Biofuel producers and the scientific community are very troubled, as others should be as well, by the unproven theory of indirect impacts, and particularly indirect land use change (ILUC). This is the notion that an acre of land used in biofuel production in U.S. must be replaced by an acre of land elsewhere in the world, often assumed to be a previously unused acre. More troubling than the theory is assumption that it only applies to biofuels and not to say, oil. EPA, the state of California, and some environmental activists make the claim that only biofuels result in indirect impacts. As the video below demonstrates, that assumption is just plain wrong.


If EPA insists on counting the angels on the head of a pin, it needs to do so on every pin and that includes the indirect impacts of petroleum production and use. All of our energy choices come with trade-offs, whether we're talking about, oil, coal, natural gas, nuclear, hydro, solar, wind or biofuels. By focusing solely on the impacts of biofuels, however, the EPA has created a shell game only petroleum can win. This is both bad science and bad public policy. Clearly, the EPA is going in the wrong direction and must revisit its proposed rule, make its methodologies and calculations transparent, and redraft a program that is fair and workable for all parties. EPA's current version fails on all counts.

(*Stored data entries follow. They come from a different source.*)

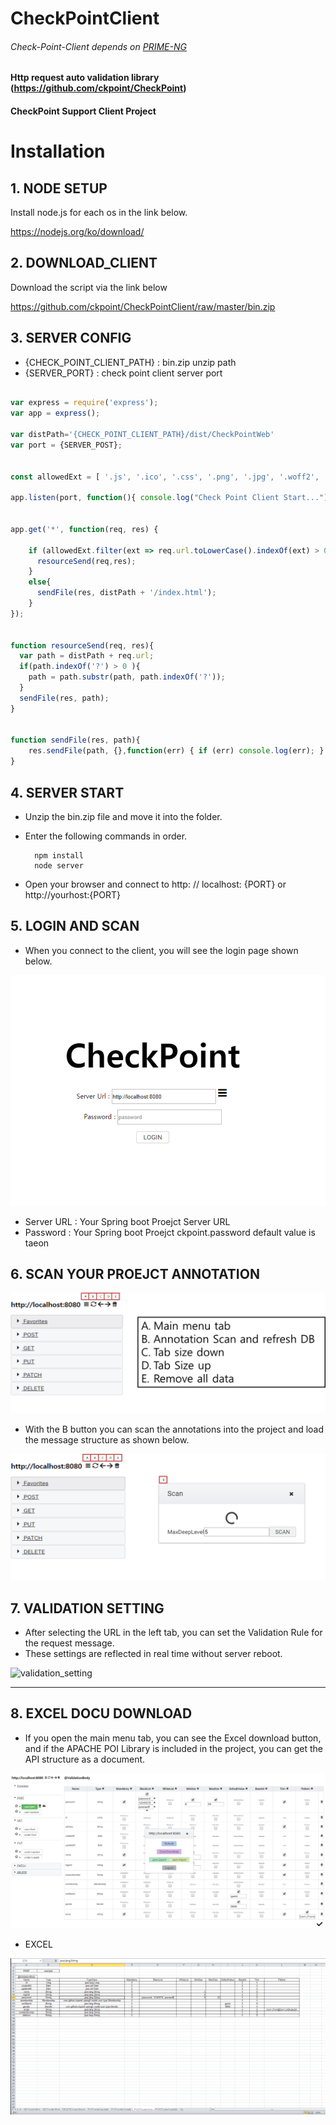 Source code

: # CheckPointClient
###### Check-Point-Client depends on [PRIME-NG](https://github.com/primefaces/primeng)

#### Http request auto validation library (https://github.com/ckpoint/CheckPoint)
#### CheckPoint Support Client Project

# Installation

## 1. NODE SETUP

Install node.js for each os in the link below.

https://nodejs.org/ko/download/

## 2. DOWNLOAD_CLIENT

Download the script via the link below

https://github.com/ckpoint/CheckPointClient/raw/master/bin.zip

## 3. SERVER CONFIG

- {CHECK_POINT_CLIENT_PATH} : bin.zip unzip path
- {SERVER_PORT} : check point client server port

```javascript

var express = require('express');
var app = express();

var distPath='{CHECK_POINT_CLIENT_PATH}/dist/CheckPointWeb'
var port = {SERVER_POST};


const allowedExt = [ '.js', '.ico', '.css', '.png', '.jpg', '.woff2', '.woff', '.ttf', '.svg', '.gif' ];

app.listen(port, function(){ console.log("Check Point Client Start...")})


app.get('*', function(req, res) {

    if (allowedExt.filter(ext => req.url.toLowerCase().indexOf(ext) > 0).length > 0) {
      resourceSend(req,res);
    }
    else{
      sendFile(res, distPath + '/index.html');
    }
});


function resourceSend(req, res){
  var path = distPath + req.url;
  if(path.indexOf('?') > 0 ){
    path = path.substr(path, path.indexOf('?'));
  }
  sendFile(res, path);
}


function sendFile(res, path){
    res.sendFile(path, {},function(err) { if (err) console.log(err); } );
}

```

## 4. SERVER START

- Unzip the bin.zip file and move it into the folder.
- Enter the following commands in order.

        npm install
        node server

- Open your browser and connect to http: // localhost: {PORT} or http://yourhost:{PORT}

## 5. LOGIN AND SCAN
- When you connect to the client, you will see the login page shown below.

![login](https://github.com/ckpoint/CheckPointClient/blob/master/res/login.png)

- Server URL : Your Spring boot Proejct Server URL
- Password : Your Spring boot Proejct ckpoint.password default value is taeon


## 6. SCAN YOUR PROEJCT ANNOTATION

![maintab](https://github.com/ckpoint/CheckPointClient/blob/master/res/main_tab.png)

- With the B button you can scan the annotations into the project and load the message structure as shown below.


![annotationscan](https://github.com/ckpoint/CheckPointClient/blob/master/res/annotation_scan.png)

## 7. VALIDATION SETTING

- After selecting the URL in the left tab, you can set the Validation Rule for the request message.
- These settings are reflected in real time without server reboot.

![validation_setting](https://github.com/ckpoint/CheckPointClient/blob/master/res/validation_setting.png)

-------------------------------------------------------------------------------------
## 8. EXCEL DOCU DOWNLOAD

- If you open the main menu tab, you can see the Excel download button, and if the APACHE POI Library is included in the project, you can get the API structure as a document.

![main_menu_open](https://github.com/ckpoint/CheckPointClient/blob/master/res/main_menu_open.png)

- EXCEL

![excel_download](https://github.com/ckpoint/CheckPointClient/blob/master/res/excel_download.png)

To learn more about the shortcomings in EPA's proposed and to comment before the September 25 deadline, visit Choose Ethanol's website.

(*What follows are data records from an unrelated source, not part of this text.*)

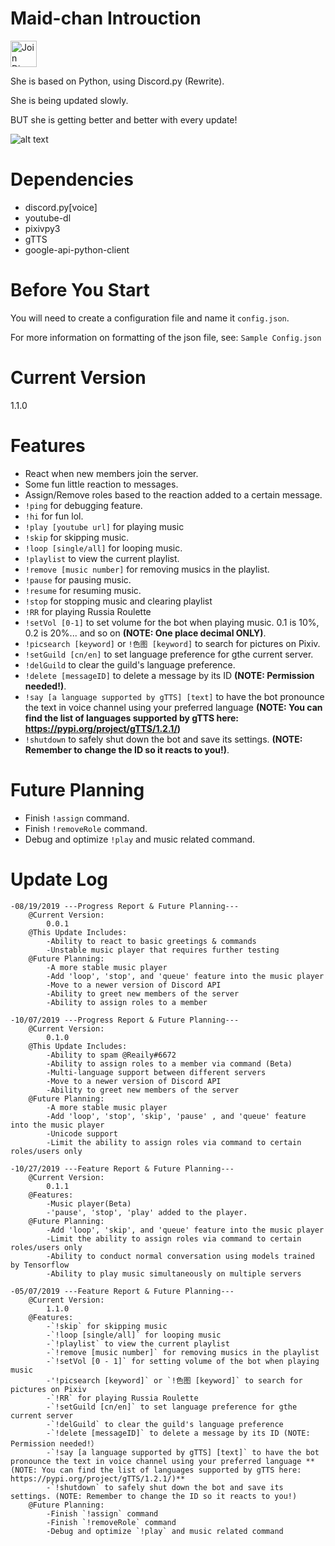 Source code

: # Maid-chan Introuction
<a href = "https://discord.gg/6qKGErK">
    <img src="https://www.akasakakona.com/img/f5uq0NV.png" alt="Join Discord" style="width:42px;height:42px;" class="center" >
</a>


She is based on Python, using Discord.py (Rewrite).

She is being updated slowly.

BUT she is getting better and better with every update!

![alt text](https://www.akasakakona.com/img/maid_chan.jpg "Maid-chan")


# Dependencies
- discord.py[voice]
- youtube-dl
- pixivpy3
- gTTS
- google-api-python-client

# Before You Start
You will need to create a configuration file and name it `config.json`. 

For more information on formatting of the json file, see: `Sample Config.json`

# Current Version
1.1.0

# Features
* React when new members join the server.
* Some fun little reaction to messages.
* Assign/Remove roles based to the reaction added to a certain message.
* `!ping` for debugging feature.
* `!hi` for fun lol.
* `!play [youtube url]` for playing music
* `!skip` for skipping music.
* `!loop [single/all]` for looping music.
* `!playlist` to view the current playlist.
* `!remove [music number]` for removing musics in the playlist.
* `!pause` for pausing music.
* `!resume` for resuming music.
* `!stop` for stopping music and clearing playlist
* `!RR` for playing Russia Roulette
* `!setVol [0-1]` to set volume for the bot when playing music. 0.1 is 10%, 0.2 is 20%... and so on **(NOTE: One place decimal ONLY)**.
* `!picsearch [keyword]` or `!色图 [keyword]` to search for pictures on Pixiv.
* `!setGuild [cn/en]` to set language preference for gthe current server.
* `!delGuild` to clear the guild's language preference.
* `!delete [messageID]` to delete a message by its ID **(NOTE: Permission needed!)**.
* `!say [a language supported by gTTS] [text]` to have the bot pronounce the text in voice channel using your preferred language **(NOTE: You can find the list of languages supported by gTTS here: https://pypi.org/project/gTTS/1.2.1/)**
* `!shutdown` to safely shut down the bot and save its settings. **(NOTE: Remember to change the ID so it reacts to you!)**.

# Future Planning
* Finish `!assign` command.
* Finish `!removeRole` command.
* Debug and optimize `!play` and music related command.

# Update Log
```
-08/19/2019 ---Progress Report & Future Planning---
    @Current Version:
        0.0.1
    @This Update Includes:
        -Ability to react to basic greetings & commands
        -Unstable music player that requires further testing
    @Future Planning:
        -A more stable music player
        -Add 'loop', 'stop', and 'queue' feature into the music player
        -Move to a newer version of Discord API
        -Ability to greet new members of the server
        -Ability to assign roles to a member

-10/07/2019 ---Progress Report & Future Planning---
    @Current Version:
        0.1.0
    @This Update Includes:
        -Ability to spam @Reaily#6672
        -Ability to assign roles to a member via command (Beta)
        -Multi-language support between different servers
        -Move to a newer version of Discord API
        -Ability to greet new members of the server
    @Future Planning:
        -A more stable music player
        -Add 'loop', 'stop', 'skip', 'pause' , and 'queue' feature into the music player
        -Unicode support
        -Limit the ability to assign roles via command to certain roles/users only

-10/27/2019 ---Feature Report & Future Planning---
    @Current Version:
        0.1.1
    @Features:
        -Music player(Beta)
        -'pause', 'stop', 'play' added to the player.
    @Future Planning:
        -Add 'loop', 'skip', and 'queue' feature into the music player
        -Limit the ability to assign roles via command to certain roles/users only
        -Ability to conduct normal conversation using models trained by Tensorflow
        -Ability to play music simultaneously on multiple servers

-05/07/2019 ---Feature Report & Future Planning---
    @Current Version:
        1.1.0
    @Features:
        -`!skip` for skipping music
        -`!loop [single/all]` for looping music
        -`!playlist` to view the current playlist
        -`!remove [music number]` for removing musics in the playlist
        -`!setVol [0 - 1]` for setting volume of the bot when playing music
        -'!picsearch [keyword]` or `!色图 [keyword]` to search for pictures on Pixiv
        -`!RR` for playing Russia Roulette
        -`!setGuild [cn/en]` to set language preference for gthe current server
        -`!delGuild` to clear the guild's language preference
        -`!delete [messageID]` to delete a message by its ID (NOTE: Permission needed!）
        -`!say [a language supported by gTTS] [text]` to have the bot pronounce the text in voice channel using your preferred language **(NOTE: You can find the list of languages supported by gTTS here: https://pypi.org/project/gTTS/1.2.1/)**
        -`!shutdown` to safely shut down the bot and save its settings. (NOTE: Remember to change the ID so it reacts to you!)
    @Future Planning:
        -Finish `!assign` command
        -Finish `!removeRole` command
        -Debug and optimize `!play` and music related command
```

Recently, a report from the U.S. Department of Agriculture predicted American farmers would produce record corn yields per acre and possibly a record corn crop - all on fewer acres than just 15 years. Such advancements in productivity not only underscore the fallacy of EPA's assumptions about land use change, but also point to the potential for agriculture in other parts of the world to become more productive.

No credible research can conclude that ethanol production in the U.S. is the driving force behind deforestation and other land use changes in other sovereign nations. American farmers can produce enough food and feed to meet our needs while simultaneously helping end our addiction to oil. EPA, Congress and other regulators need to recognize and help foster this productivity, not stand in its way.